In 2012, Dr. Robert Pearl, CEO of The Permanente Medical Group, assumed the role of Chairman of the CAPP board Under the leadership of Dr. Pearl, CAPP continues to support the new “accountable care movement” through its research and communications activities. However, the vision and mission of CAPP have changed under Dr. Pearl’s leadership to reflect the new healthcare landscape and provide the framework for the future activities of the Council.

CAPP has sponsored research with academic luminaries such as Elliot Fisher (who has been credited for coining the term “accountable care organizations” based on his work with CAPP’s “accountable physician practices”), Steve Shortell, Alain Enthoven, and Lawrence Casalino, among others, to explore how a physician-group organization model impacts healthcare outcomes. CAPP member groups also participate in numerous studies to define what organizational characteristics work best and have the most potential to be replicated, and work together to more broadly communicate the benefits of our model to consumers, media and policymakers through publications and internet strategies.
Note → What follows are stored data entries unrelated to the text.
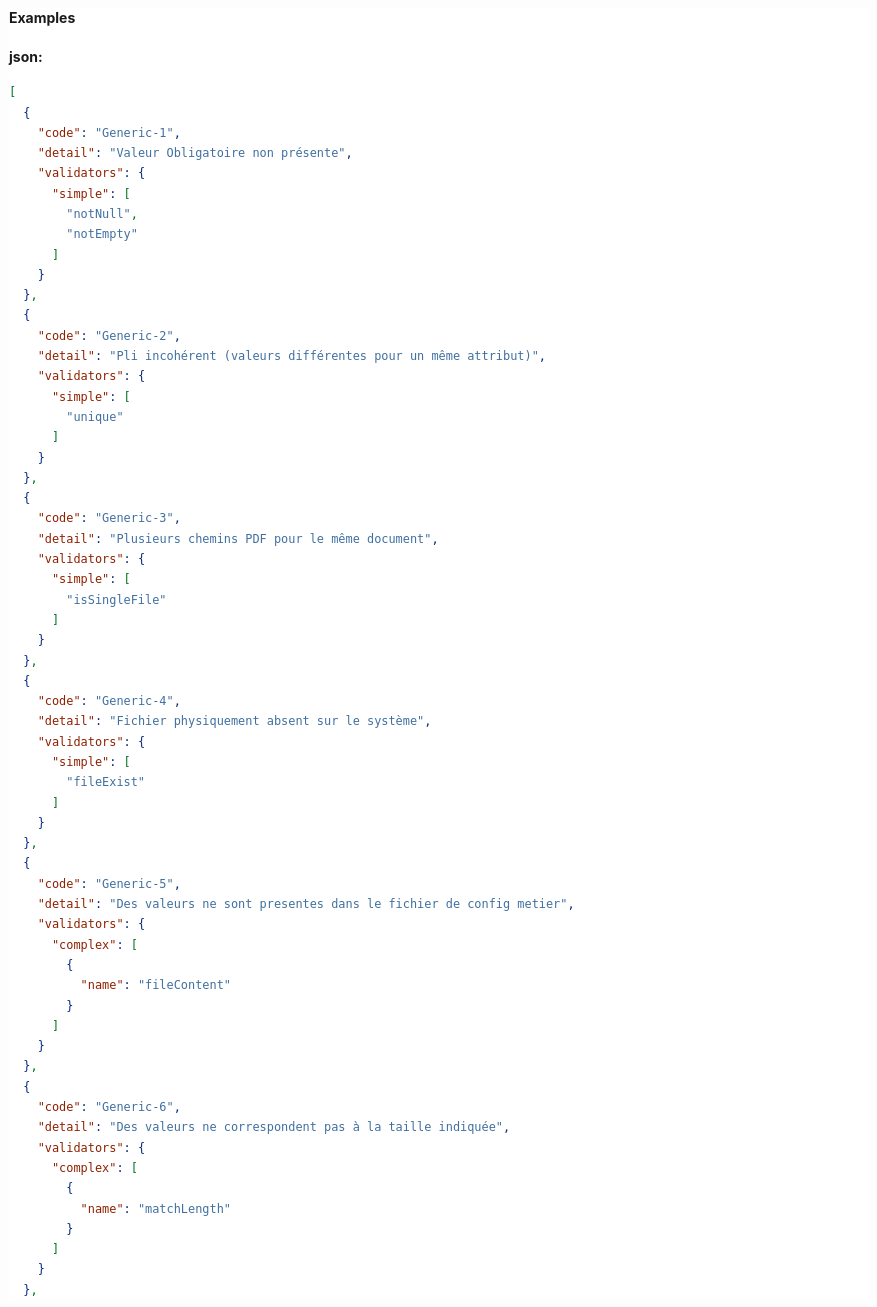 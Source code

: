 #### Examples

**json:**
```json
[
  {
    "code": "Generic-1",
    "detail": "Valeur Obligatoire non présente",
    "validators": {
      "simple": [
        "notNull",
        "notEmpty"
      ]
    }
  },
  {
    "code": "Generic-2",
    "detail": "Pli incohérent (valeurs différentes pour un même attribut)",
    "validators": {
      "simple": [
        "unique"
      ]
    }
  },
  {
    "code": "Generic-3",
    "detail": "Plusieurs chemins PDF pour le même document",
    "validators": {
      "simple": [
        "isSingleFile"
      ]
    }
  },
  {
    "code": "Generic-4",
    "detail": "Fichier physiquement absent sur le système",
    "validators": {
      "simple": [
        "fileExist"
      ]
    }
  },
  {
    "code": "Generic-5",
    "detail": "Des valeurs ne sont presentes dans le fichier de config metier",
    "validators": {
      "complex": [
        {
          "name": "fileContent"
        }
      ]
    }
  },
  {
    "code": "Generic-6",
    "detail": "Des valeurs ne correspondent pas à la taille indiquée",
    "validators": {
      "complex": [
        {
          "name": "matchLength"
        }
      ]
    }
  },
```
Since CAPP’s founding, the understanding of how the delivery system matters in the quality and cost of health care has grown dramatically. This improved understanding and the desire to shift providers away from the traditional, fragmented health care model toward a more organized and integrated system was reflected in the delivery system reform measures of the Affordable Care Act.

The CAPP groups’ medical directors are active leaders who continue to make major contributions to quality improvement achievements, national and state policy development, and employer-focused healthcare strategies. Many of them are on the boards of and provide guidance to influential organizations such as the National Commission on Quality Assurance (NCQA), Institute of Healthcare Improvement (IHI), The National Quality Forum (NQF), The Group Practice Improvement Network (GPIN), The Institute of Medicine (IOM), The Agency for Healthcare Research and Quality (AHRQ), and others.